Ambiguity is the enemy of action. "Be more strategic" or "communicate better" gives the rider nowhere to step. Script the specific moves — the concrete behaviors that matter most — so there's no interpretation left to stall on.

Why it matters: What looks like resistance is often a lack of clarity. When the next move is unambiguous, people do it; when it's vague, they freeze and call it overwhelm. Scripting removes the paralysis of too many choices.

In practice

"Eat healthier" fails. "Buy 1% milk instead of whole" succeeded — one scripted move that shifted an entire population's fat intake.

Your rep this week

Turn one vague intention of your own into a scripted, specific move — so concrete you couldn't talk yourself out of it.

Courage · Direct the mind

You need to see where you're going and why it's worth it — a vivid "destination postcard" of your own future in sensory, specific terms. Clarity about the finish pulls you forward when the middle gets hard and your motivation dips.

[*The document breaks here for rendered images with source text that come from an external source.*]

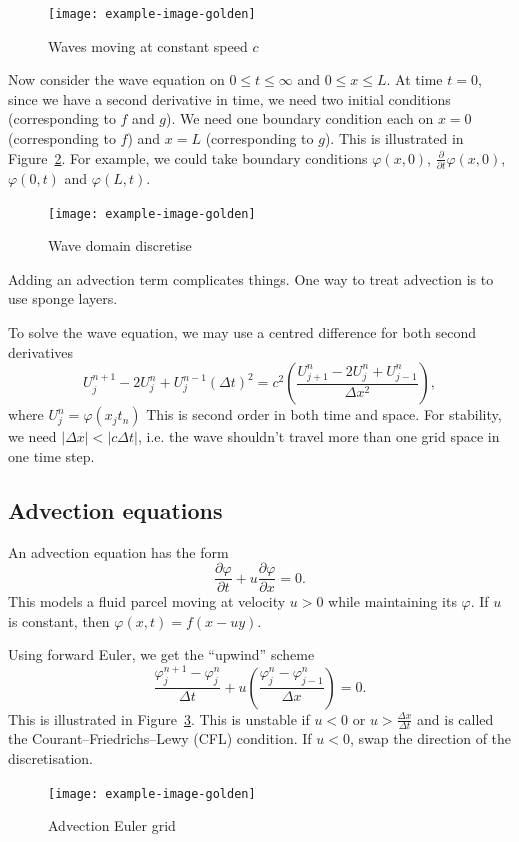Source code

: \documentclass[11pt, a4paper]{article}
\renewcommand{\phi}{\varphi}
\theoremstyle{break}
\newcommand*{\size}[1]{|#1|}%
\newcommand*{\Paren}[1]{\left(#1\right)}%
\newcommand{\dt}{\Delta t}
\newcommand{\dx}{\Delta x}
\newcommand{\der}[2]{\frac{\partial #1}{\partial #2}}
\begin{document}
\begin{figure}\centering
	\texttt{[image: example-image-golden]}
	\caption{Waves moving at constant speed $c$}\label{fig:waveMove}
\end{figure}


	Now consider the wave equation on $0\leq t\leq \infty$ and $0\leq x\leq L$. At time $t=0$, since we have a second derivative in time, we need two initial conditions (corresponding to $f$ and $g$). We need one boundary condition each on $x=0$ (corresponding to $f$) and $x=L$ (corresponding to $g$). This is illustrated in Figure~\ref{fig:waveDomain}. For example, we could take boundary conditions $\phi(x,0)$, $\der{}t\phi(x,0)$, $\phi(0,t)$ and $\phi(L,t)$.
	
	\begin{figure}\centering
		\texttt{[image: example-image-golden]}
		\caption{Wave domain discretise}\label{fig:waveDomain}
	\end{figure}
	
	 Adding an advection term complicates things. One way to treat advection is to use sponge layers.
	 
	 To solve the wave equation, we may use a centred difference for both second derivatives \[U_j^{n+1}-2U_j^n+U_j^{n-1}{(\dt)^2}=c^2\Paren{\frac{U^n_{j+1}-2U_j^n+U^n_{j-1}}{\dx^2}},\] where $U_j^n = \phi(x_jt_n)$ This is second order in both time and space. For stability, we need $\size{\dx}<\size{c\dt}$, i.e. the wave shouldn't travel more than one grid space in one time step.
	

\subsection{Advection equations}
An advection equation has the form \[\der\phi t+u\der\phi x=0.\] This models a fluid parcel moving at velocity $u>0$ while maintaining its $\phi$. If $u$ is constant, then $\phi(x,t)=f(x-uy)$.

Using forward Euler, we get the ``upwind'' scheme \[\frac{\phi_j^{n+1}-\phi_j^n}{\dt}+u\Paren{\frac{\phi^n_j-\phi^n_{j-1}}{\dx}}=0.\] This is illustrated in Figure~\ref{fig:advectionEuler}. This is unstable if $u<0$ or $u>\frac{\dx}{\dt}$ and is called the Courant–Friedrichs–Lewy (CFL) condition. If $u<0$, swap the direction of the discretisation.

	\begin{figure}\centering
	\texttt{[image: example-image-golden]}
	\caption{Advection Euler grid}\label{fig:advectionEuler}
	\end{figure}
	
\end{document}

Why it matters: A goal in numbers motivates your rider; a picture motivates your elephant. When both can see the same destination, they stop fighting and start pulling together — and you self-correct toward it without white-knuckling every step.

In practice

"Get in shape" moved me for a week. "A year from now I hike the rim-to-rim with my daughter and keep up easily" — that I could see, and it pulled.

Your rep this week

Write the one-line destination postcard for a change you're making — vivid enough that you can picture the day you're living it.

Courage · Shape the path

Behavior is contagious — you become like the people you spend time with, whether you chose them for that or not. So change is less about willpower and more about proximity: surround yourself with people already living the change, and let belonging pull you where pressure can't.

Why it matters: You can white-knuckle against your environment for a while, but the herd almost always wins in the end. Pick the herd on purpose and it stops being a fight — the new normal becomes simply what's around you.

In practice

The fastest way to run more isn't discipline — it's joining people for whom a morning run is just what Tuesday looks like. Their normal becomes yours.

Your rep this week

Put yourself near one person or group already living the change you want — join, message, or show up somewhere this week.